UP Pep Squad’s recipe for redemption: Lessons from the cheerdance mat

It has been two weeks since they placed first runner-up at the UAAP 76 Cheerdance Competition, held at the Mall of Asia Arena last Sept.15, following a three-peat championship reign. There was no room to brood over the loss as they are now back to training – this time in preparation for the World Cheerleading Championships in Thailand on November, where the UP Pep Squad will represent the Philippines.

By Matthew Reysio-Cruz

It is nearing 6 PM on a rainy Friday night – at long last, the end of a difficult and tiring week and, for the majority of the University’s students, a cause for celebration.

For the UP Pep Squad, however, the day has just begun.

Photo by Marlon Nombrado
The UP Pep Squad’s party-themed routine. Photo by Marlon Nombrado

It has been two weeks since they placed first runner-up at the UAAP 76 Cheerdance Competition, held at the Mall of Asia Arena last Sept.15, following a three-peat championship reign.

There was no room to brood over the loss as they are now back to training – this time in preparation for the World Cheerleading Championships in Thailand in November, where the UP Pep Squad will represent the Philippines.

They trickle into the back door of the University Theater, where training is held each night of the week, including weekends. They arrive well ahead of the scheduled training time, careful not to be late, knowing full well the gravity of each second of preparation.

They were given only a two-day break in between the competition and the resumption of training, but these days were still spent performing during the halftime of UAAP Men’s Basketball games.

Nasanay na rin kami,” was what co-captain Lian Melegrito had to say about the demanding training hours that go behind their awe-inspiring and spectacular routines.
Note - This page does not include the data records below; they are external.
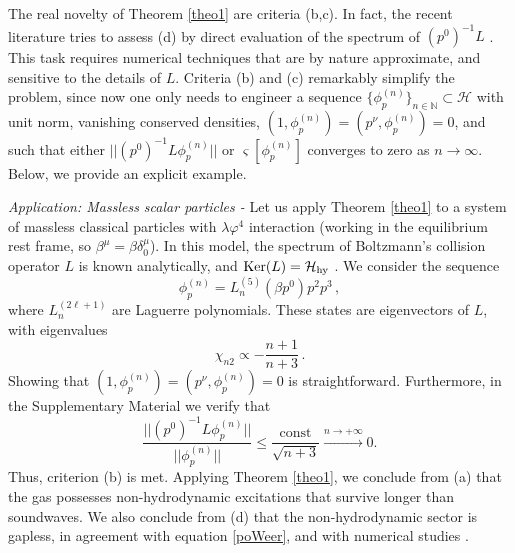 \documentclass[a4paper, amsfonts, amssymb, amsmath, reprint, showkeys, nofootinbib, twoside, onecolumn,notitlepage,,longbibliography]{revtex4-2}
\theoremstyle{definition}
\theoremstyle{theorem}
\theoremstyle{corollary}
\begin{document}
The real novelty of Theorem \ref{theo1} are criteria (b,c). In fact, the recent literature tries to assess (d) by direct evaluation of the spectrum of $(p^0)^{-1}L$ \cite{Moore:2018mma,RochaCut2024cge}. This task requires numerical techniques that are by nature approximate, and sensitive to the details of $L$. Criteria (b) and (c) remarkably simplify the problem, since now one only needs to engineer a sequence $\{\phi_p^{(n)} \}_{n\in \mathbb{N}} \subset \mathcal{H}$ with unit norm, vanishing conserved densities, $(1,\phi_p^{(n)}){=}(p^\nu,\phi_p^{(n)}){=}0$, and such that either $ || (p^0)^{-1}L \phi_p^{(n)} ||$ or $\varsigma[\phi_p^{(n)}]$ converges to zero as $n{\rightarrow} \infty$. Below, we provide an explicit example.


\noindent \textit{Application: Massless scalar particles -} Let us apply Theorem \ref{theo1} to a system of massless classical particles with $\lambda \varphi^4$ interaction (working in the equilibrium rest frame, so $\beta^\mu = \beta \delta^\mu_0$). In this model, the spectrum of Boltzmann's collision operator $L$ is known analytically, and $\textup{Ker}(L)= \mathcal{H}_{\textup{hy}}$ \cite{Denicol:2022bsq}. We consider the sequence
\begin{equation}\label{phipnphi4}
    \phi_p^{(n)} =L_n^{(5)}(\beta p^0) p^{2} p^{3} \,  ,
\end{equation}
where $L^{(2\ell+1)}_n$ are Laguerre polynomials. These states are eigenvectors of $L$, with eigenvalues
\begin{equation}
\chi_{n2} \propto -  \dfrac{n{+}1}{n{+}3} \, . 
\end{equation}
Showing that $(1,\phi_p^{(n)})=(p^\nu,\phi_p^{(n)})=0$ is straightforward. Furthermore, in the Supplementary Material we verify that
\begin{equation}
    \dfrac{|| (p^0)^{-1} L\phi_p^{(n)} ||}{|| \phi_p^{(n)} ||} \leq  \dfrac{\text{const}}{\sqrt{n{+}3}}  \xrightarrow[]{n\rightarrow +\infty} 0.
\end{equation}
Thus, criterion (b) is met. Applying Theorem \ref{theo1}, we conclude from (a) that the gas possesses non-hydrodynamic excitations that survive longer than soundwaves. We also conclude from (d) that the non-hydrodynamic sector is gapless, in agreement with equation \eqref{poWeer}, and with numerical studies \cite{Moore:2018mma,RochaCut2024cge}.
\end{document}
Melegrito is a fifth year Sports Science student, who competed for the third straight time this year. She hopes to graduate this semester.

Mga two days after iniisip ko pa rin siya. Triny kong ma-assess nang maigi yung mga days before the competition kung ano bang nangyari, kung may ginawa akong mali as a captain (Two days after [the competition], I was still thinking about it. I tried to reassess what happened during the days prior to the competition, whether I did something wrong as a captain),” she said, reflecting on the outcome of the competition.

The UP Pep Squad still managed to snag a podium finish, and have done so without fail since 1995. Still, the expectations were set high.

“Happy ako na first runner-up kamiyung acceptance lang talaga, matagal siya mag-sink in (I’m happy we placed as first runner-up, but it takes a while for it to sink in),” she said.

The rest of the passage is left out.